Vowel inherently read as part of a consonant

An inherent vowel is part of an abugida (or alphasyllabary) script. It is a vowel sound which is used with each unmarked or basic consonant symbol.

There are many known abugida scripts, including most of the Brahmic scripts and Kharosthi, the cursive Meroitic script, which developed in Nubia (today in Southern Egypt and Northern Sudan), and the Ge'ez script. Many of them are still used today. Old Persian cuneiform also uses a device similar to an inherent vowel, though only with a subset of its consonants, so some authors do not consider it to be a true abugida. Although it is the earliest known script to use the inherent vowel principle (from the 6th century BC), no direct link among these four writing traditions has yet been demonstrated.
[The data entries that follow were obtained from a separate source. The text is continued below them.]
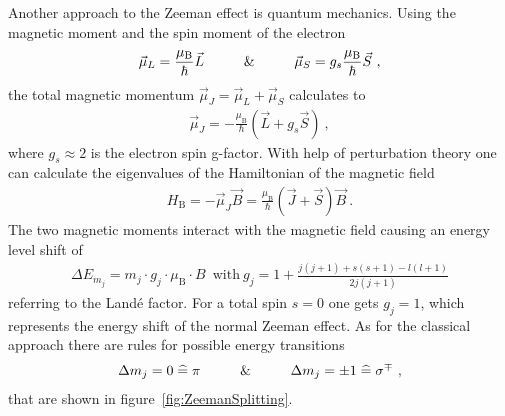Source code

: Another approach to the Zeeman effect is quantum mechanics. Using the magnetic moment and the spin moment of the electron
	\begin{align}
		\vec{\mu}_L = \frac{\mu_{\text{B}}}{\hbar}\vec{L} \hspace{1.0cm} \&\hspace{1.0cm} \vec{\mu}_S = g_s\frac{\mu_{\text{B}}}{\hbar}\vec{S}\ ,
	\end{align}
the total magnetic momentum $\vec{\mu}_J = \vec{\mu}_L + \vec{\mu}_S$ calculates to
	\begin{align}
		\vec{\mu}_J = -\frac{\mu_{\text{B}}}{\hbar}(\vec{L} + g_s\vec{S})\ ,
	\end{align}
where $g_s \approx 2$ is the electron spin g-factor. 
With help of perturbation theory one can calculate the eigenvalues of the Hamiltonian of the magnetic field 
	\begin{align}
	H_{\text{B}} = -\vec{\mu}_J \vec{B} = \frac{\mu_{\text{B}}}{\hbar}(\vec{J}+\vec{S})\vec{B}\ .
	\end{align}
The two magnetic moments interact with the magnetic field causing an energy level shift of
	\begin{align}
		\label{eq:ZeemanEnergyShift}
		\Delta E_{m_{j}} = m_j \cdot g_j \cdot \mu_{\text{B}}\cdot B\, \text{ with}\ g_j = 1 + \frac{j(j+1)+s(s+1)-l(l+1)}{2j(j+1)}
	\end{align}
referring to the Land\'{e} factor. 
For a total spin $s=0$ one gets $g_j = 1$, which represents the energy shift of the normal Zeeman effect. 
As for the classical approach there are rules for possible energy transitions
	\begin{align}
		\Delta m_j = 0 \mathrel{\widehat{=}} \pi \hspace{1.0cm} \& \hspace{1.0cm} \Delta m_j = \pm 1 \mathrel{\widehat{=}} \sigma^{\mp}\ ,
	\end{align}
that are shown in figure~\ref{fig:ZeemanSplitting}.
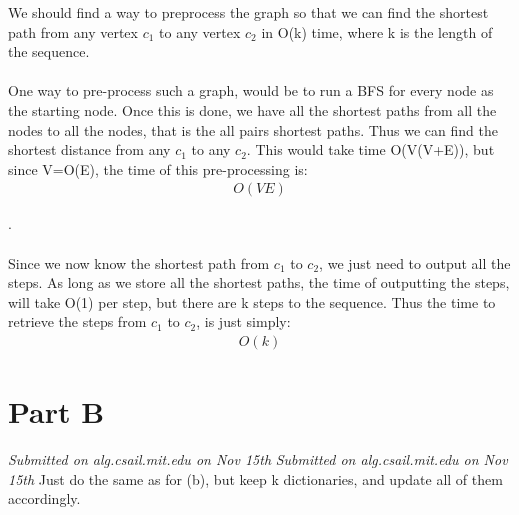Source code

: \documentclass[12pt,twoside]{article}
\begin{document}
\begin{problems}
\begin{problemparts}
\problempart 

We should find a way to preprocess the graph so that we can find the shortest path from any vertex $c_1$ to any vertex $c_2$ in O(k) time, where k is the length of the sequence.
\\\\
One way to pre-process such a graph, would be to run a BFS for every node as the starting node. Once this is done, we have all the shortest paths from all the nodes to all the nodes, that is the all pairs shortest paths. Thus we can find the shortest distance from any $c_1$ to any $c_2$. This would take time O(V(V+E)), but since V=O(E), the time of this pre-processing is:
 \begin{align*}
 O(VE)
 \end{align*}

 .
\\\\
 Since we now know the shortest path from $c_1$ to $c_2$, we just need to output all the steps. As long as we store all the shortest paths, the time of outputting the steps, will take O(1) per step, but there are k steps to the sequence. Thus the time to retrieve the steps from $c_1$ to $c_2$, is just simply:
 \begin{align*}
 O(k)
 \end{align*}

\end{problemparts}

\section*{Part B}

\problem
\begin{problemparts}
\problempart \emph{Submitted on alg.csail.mit.edu on Nov 15th}
\problempart \emph{Submitted on alg.csail.mit.edu on Nov 15th}
\problempart
Just do the same as for (b), but keep k dictionaries, and update all of them accordingly.
\end{problemparts}

\end{problems}
\end{document}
Most Brahmic scripts and Ge'ez scripts use the consonant characters as base graphemes, from which the syllables are built up. Base graphemes having a consonant with an inherent vowel can be usually changed to other graphemes by joining a tone mark or dependent vowel to the grapheme. Meroitic and Old Persian cuneiform instead mark syllables with non-inherent vowels by following the base character with a character representing one of the non-inherent vowels.

Writing systems with inherent vowels often use a special marking (a diacritic) to suppress the inherent vowel so that only a consonant is represented, such as the virama found in many South Asian scripts. Other systems rely on the reader's knowledge of the language to distinguish a consonant with the inherent vowel from a pure consonant (Hindi, Old Persian cuneiform) or to distinguish a particular vowel-marked form from a pure consonant (Ge'ez and related scripts).

For example, the Hindi word कष is pronounced kaṣa, but क्‌ष is pronounced kṣa, because the virama symbol ् cancels the inherent vowel in क ka.

== Thai script ==
An example of inherent vowels using a real-world example from an abugida would be in Thai script, a Brahmic script. In Thai, the word for "ant" มด would be written as md if using a direct Roman transcription, but it must be pronounced mót, with ó being the inherent, unwritten vowel in the word.

An example of a word in Thai with multi-syllable words with an inherent vowel is สวัสดี, which would be written as swàtdee without spaces and ส วัส ดี s-wàt-dee with spaces, but it must be pronounced as sà-wàt-dee because even though the first syllable is only written as the consonant s, in must be spoken as sà because consonants may not be spoken in Thai without any vowels following afterwards.

The names of Thai letters directly demonstrate how inherent vowels are used. In Thai, each letter's name has at least two syllables, with the first being the consonant with the inherent vowel and the second syllable being the word where the consonant is used. The letter ก is named ก ไก่, or g(aw) gài. The letter itself, the first syllable, is always pronounced with -aw after the consonant.

Like in English and French, many words in Thai contain silent letters. Most of these words are loanwords from South Asian languages, such as Pali, Sanskrit, as well as English. In Thai, the superscript symbol ◌์, thanthakhat or karan, indicates that the consonant written below is silent. For example, the Thai word sǐngha สิงห์ is actually produced sǐng because the consonant ห์ is silent, since ◌์ silences the consonant ห.

== Khmer script ==
Khmer script is an abugida with elements of syllabaries. Unlike in Thai, consonants can be stacked vertically, with most consonants having default and subscript forms. For example, the Khmer word phnom ភ្នំ as in Phnom Penh is written in one consonant space with three consonants, with ភ being ph, ្ន being the subscript form of ន n, and ំ being the final -m to be pronounced after the vowel. Even though the word is written as phnm, the vowel o is the inherent vowel, thus it should be pronounced phnom. An example of a word with stacked consonants and a vowel is sri ស្រី, in which ស is s, ្រ is the subscript form of រ r, and ី being the vowel i.